YOUR TASK - Which lines of the records contain the word "index"? Show each of them.

————

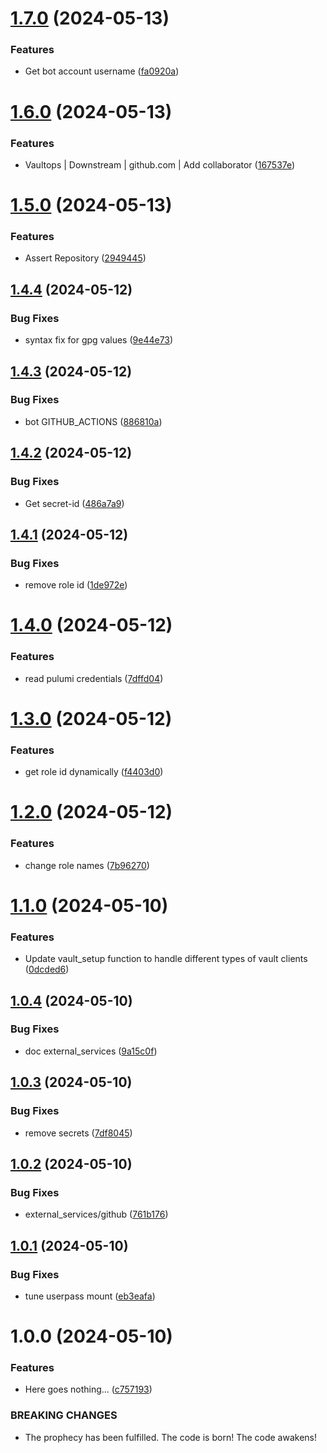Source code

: # [1.7.0](https://github.com/arpanrec/vaultops/compare/1.6.0...1.7.0) (2024-05-13)


### Features

* Get bot account username ([fa0920a](https://github.com/arpanrec/vaultops/commit/fa0920a76f97db4ae055b9568ac9c55359642591))

# [1.6.0](https://github.com/arpanrec/vaultops/compare/1.5.0...1.6.0) (2024-05-13)


### Features

* Vaultops | Downstream | github.com | Add collaborator ([167537e](https://github.com/arpanrec/vaultops/commit/167537ee444b15469941d88a6fa840296685b495))

# [1.5.0](https://github.com/arpanrec/vaultops/compare/1.4.4...1.5.0) (2024-05-13)


### Features

* Assert Repository ([2949445](https://github.com/arpanrec/vaultops/commit/29494455f67c734801ae50a013c61724bb27d565))

## [1.4.4](https://github.com/arpanrec/vaultops/compare/1.4.3...1.4.4) (2024-05-12)


### Bug Fixes

* syntax fix for gpg values ([9e44e73](https://github.com/arpanrec/vaultops/commit/9e44e73ad50c55262d358b50a51bbc80b6155917))

## [1.4.3](https://github.com/arpanrec/vaultops/compare/1.4.2...1.4.3) (2024-05-12)


### Bug Fixes

* bot GITHUB_ACTIONS ([886810a](https://github.com/arpanrec/vaultops/commit/886810a782d0c16c1e90f0b3564735cc8688040b))

## [1.4.2](https://github.com/arpanrec/vaultops/compare/1.4.1...1.4.2) (2024-05-12)


### Bug Fixes

* Get secret-id ([486a7a9](https://github.com/arpanrec/vaultops/commit/486a7a9baaa1214d57efcccaa6994f7492782aa6))

## [1.4.1](https://github.com/arpanrec/vaultops/compare/1.4.0...1.4.1) (2024-05-12)


### Bug Fixes

* remove role id ([1de972e](https://github.com/arpanrec/vaultops/commit/1de972ee62854f19bd17adf5d913f3eaa4e445fe))

# [1.4.0](https://github.com/arpanrec/vaultops/compare/1.3.0...1.4.0) (2024-05-12)


### Features

* read pulumi credentials ([7dffd04](https://github.com/arpanrec/vaultops/commit/7dffd0478277a052761ac6fb2ede4bda4a9e0589))

# [1.3.0](https://github.com/arpanrec/vaultops/compare/1.2.0...1.3.0) (2024-05-12)


### Features

* get role id dynamically ([f4403d0](https://github.com/arpanrec/vaultops/commit/f4403d0f45a0891c9c09d45c2ce5dcd77e354c18))

# [1.2.0](https://github.com/arpanrec/vaultops/compare/1.1.0...1.2.0) (2024-05-12)


### Features

* change role names ([7b96270](https://github.com/arpanrec/vaultops/commit/7b96270c3748e309e40ce034e7e7e5350f58e753))

# [1.1.0](https://github.com/arpanrec/vaultops/compare/1.0.4...1.1.0) (2024-05-10)


### Features

* Update vault_setup function to handle different types of vault clients ([0dcded6](https://github.com/arpanrec/vaultops/commit/0dcded6915632e0cc0307ae5baddda1d37f951c8))

## [1.0.4](https://github.com/arpanrec/vaultops/compare/1.0.3...1.0.4) (2024-05-10)


### Bug Fixes

* doc external_services ([9a15c0f](https://github.com/arpanrec/vaultops/commit/9a15c0fb8322be074b4b039b649850c7d5dcf272))

## [1.0.3](https://github.com/arpanrec/vaultops/compare/1.0.2...1.0.3) (2024-05-10)


### Bug Fixes

* remove secrets ([7df8045](https://github.com/arpanrec/vaultops/commit/7df804576df6a409ee938b05b9c3fc59646d7179))

## [1.0.2](https://github.com/arpanrec/vaultops/compare/1.0.1...1.0.2) (2024-05-10)


### Bug Fixes

* external_services/github ([761b176](https://github.com/arpanrec/vaultops/commit/761b1763a10ba69ab86317ff49ecfdd7c1ef5ef6))

## [1.0.1](https://github.com/arpanrec/vaultops/compare/1.0.0...1.0.1) (2024-05-10)


### Bug Fixes

* tune userpass mount ([eb3eafa](https://github.com/arpanrec/vaultops/commit/eb3eafac928247a24d7024a09c82e8ca17a31bbc))

# 1.0.0 (2024-05-10)


### Features

* Here goes nothing... ([c757193](https://github.com/arpanrec/vaultops/commit/c757193042bcc402913602de637a093761c54666))


### BREAKING CHANGES

* The prophecy has been fulfilled. The code is born! The code awakens!
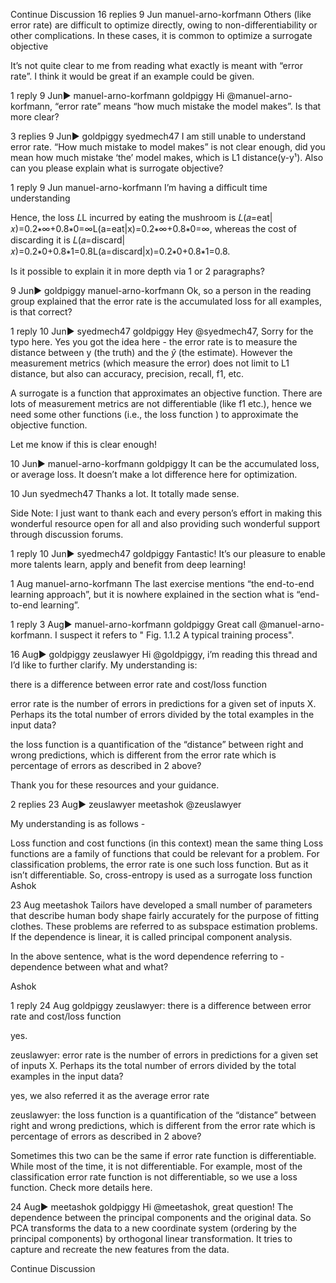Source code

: 

<!--
 * @version:
 * @Author:  StevenJokess https://github.com/StevenJokess
 * @Date: 2020-09-13 21:24:01
 * @LastEditors:  StevenJokess https://github.com/StevenJokess
 * @LastEditTime: 2020-09-13 21:24:11
 * @Description:http://preview.d2l.ai/d2l-en/master/chapter_introduction/index.html
 * @TODO::
 * @Reference:
-->
Continue Discussion
16 replies
9 Jun
manuel-​arno-​korfmann
Others (like error rate) are difficult to optimize directly, owing to non-differentiability or other complications. In these cases, it is common to optimize a surrogate objective

It’s not quite clear to me from reading what exactly is meant with “error rate”. I think it would be great if an example could be given.

1 reply
9 Jun▶ manuel-arno-korfmann
goldpiggy
Hi @manuel-arno-korfmann, “error rate” means “how much mistake the model makes”. Is that more clear?

3 replies
9 Jun▶ goldpiggy
syedmech​47
I am still unable to understand error rate.
“How much mistake to model makes” is not clear enough, did you mean how much mistake ‘the’ model makes, which is L1 distance(y-y¹).
Also can you please explain what is surrogate objective?

1 reply
9 Jun
manuel-​arno-​korfmann
I’m having a difficult time understanding

Hence, the loss 𝐿L incurred by eating the mushroom is 𝐿(𝑎=eat|𝑥)=0.2∗∞+0.8∗0=∞L(a=eat|x)=0.2∗∞+0.8∗0=∞, whereas the cost of discarding it is 𝐿(𝑎=discard|𝑥)=0.2∗0+0.8∗1=0.8L(a=discard|x)=0.2∗0+0.8∗1=0.8.

Is it possible to explain it in more depth via 1 or 2 paragraphs?

9 Jun▶ goldpiggy
manuel-​arno-​korfmann
Ok, so a person in the reading group explained that the error rate is the accumulated loss for all examples, is that correct?

1 reply
10 Jun▶ syedmech47
goldpiggy
Hey @syedmech47, Sorry for the typo here. Yes you got the idea here - the error rate is to measure the distance between y (the truth) and the $\hat{y}$ (the estimate). However the measurement metrics (which measure the error) does not limit to L1 distance, but also can accuracy, precision, recall, f1, etc.

A surrogate is a function that approximates an objective function. There are lots of measurement metrics are not differentiable (like f1 etc.), hence we need some other functions (i.e., the loss function ) to approximate the objective function.

Let me know if this is clear enough!

10 Jun▶ manuel-arno-korfmann
goldpiggy
It can be the accumulated loss, or average loss. It doesn’t make a lot difference here for optimization.

10 Jun
syedmech​47
Thanks a lot. It totally made sense.

Side Note: I just want to thank each and every person’s effort in making this wonderful resource open for all and also providing such wonderful support through discussion forums.

1 reply
10 Jun▶ syedmech47
goldpiggy
Fantastic! It’s our pleasure to enable more talents learn, apply and benefit from deep learning!

1 Aug
manuel-​arno-​korfmann
The last exercise mentions “the end-to-end learning approach”, but it is nowhere explained in the section what is “end-to-end learning”.

1 reply
3 Aug▶ manuel-arno-korfmann
goldpiggy
Great call @manuel-arno-korfmann. I suspect it refers to " Fig. 1.1.2 A typical training process".

16 Aug▶ goldpiggy
zeuslawyer
Hi @goldpiggy, i’m reading this thread and I’d like to further clarify. My understanding is:

there is a difference between error rate and cost/loss function

error rate is the number of errors in predictions for a given set of inputs X. Perhaps its the total number of errors divided by the total examples in the input data?

the loss function is a quantification of the “distance” between right and wrong predictions, which is different from the error rate which is percentage of errors as described in 2 above?

Thank you for these resources and your guidance.

2 replies
23 Aug▶ zeuslawyer
meetashok
@zeuslawyer

My understanding is as follows -

Loss function and cost functions (in this context) mean the same thing
Loss functions are a family of functions that could be relevant for a problem. For classification problems, the error rate is one such loss function. But as it isn’t differentiable. So, cross-entropy is used as a surrogate loss function
Ashok

23 Aug
meetashok
Tailors have developed a small number of parameters that describe human body shape fairly accurately for the purpose of fitting clothes. These problems are referred to as subspace estimation problems. If the dependence is linear, it is called principal component analysis.

In the above sentence, what is the word dependence referring to - dependence between what and what?

Ashok

1 reply
24 Aug
goldpiggy
 zeuslawyer:
there is a difference between error rate and cost/loss function

yes.

 zeuslawyer:
error rate is the number of errors in predictions for a given set of inputs X. Perhaps its the total number of errors divided by the total examples in the input data?

yes, we also referred it as the average error rate

 zeuslawyer:
the loss function is a quantification of the “distance” between right and wrong predictions, which is different from the error rate which is percentage of errors as described in 2 above?

Sometimes this two can be the same if error rate function is differentiable. While most of the time, it is not differentiable. For example, most of the classification error rate function is not differentiable, so we use a loss function. Check more details here.

24 Aug▶ meetashok
goldpiggy
Hi @meetashok, great question! The dependence between the principal components and the original data. So PCA transforms the data to a new coordinate system (ordering by the principal components) by orthogonal linear transformation. It tries to capture and recreate the new features from the data.

Continue Discussion
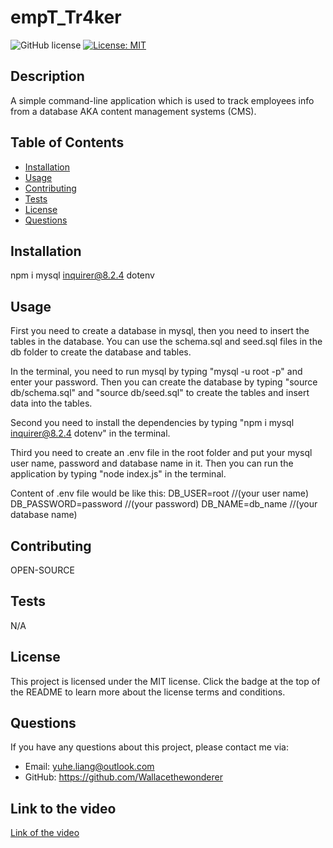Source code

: # empT_Tr4ker

![GitHub license](https://img.shields.io/badge/license-MIT-blue.svg)
[![License: MIT](https://img.shields.io/badge/License-MIT-yellow.svg)](https://choosealicense.com/licenses)

## Description

 A simple command-line application which is used to track employees info from a database AKA content management systems (CMS).

## Table of Contents

- [Installation](##installation)
- [Usage](##usage)
- [Contributing](##contributing)
- [Tests](##tests)
- [License](##license)
- [Questions](##questions)

## Installation

npm i mysql inquirer@8.2.4 dotenv

## Usage
First you need to create a database in mysql, then you need to insert the tables in the database. You can use the schema.sql and seed.sql files in the db folder to create the database and tables.

In the terminal, you need to run mysql by typing "mysql -u root -p" and enter your password. Then you can create the database by typing "source db/schema.sql" and "source db/seed.sql" to create the tables and insert data into the tables.

Second you need to install the dependencies by typing "npm i mysql inquirer@8.2.4 dotenv" in the terminal.

Third you need to create an .env file in the root folder and put your mysql user name, password and database name in it. 
Then you can run the application by typing "node index.js" in the terminal.

Content of .env file would be like this:
DB_USER=root   //(your user name)
DB_PASSWORD=password   //(your password)
DB_NAME=db_name    //(your database name)



## Contributing

OPEN-SOURCE

## Tests

N/A

## License

This project is licensed under the MIT license. Click the badge at the top of the README to learn more about the license terms and conditions.

## Questions

If you have any questions about this project, please contact me via:

- Email: yuhe.liang@outlook.com
- GitHub: https://github.com/Wallacethewonderer

## Link to the video
[Link of the video](https://drive.google.com/file/d/1wyrKSWPoMJHQ5kiYcOKla3BoLAR3Pu3u/view)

————

TASK RESULT -
 * @Description:http://preview.d2l.ai/d2l-en/master/chapter_introduction/index.html
Then you can run the application by typing "node index.js" in the terminal.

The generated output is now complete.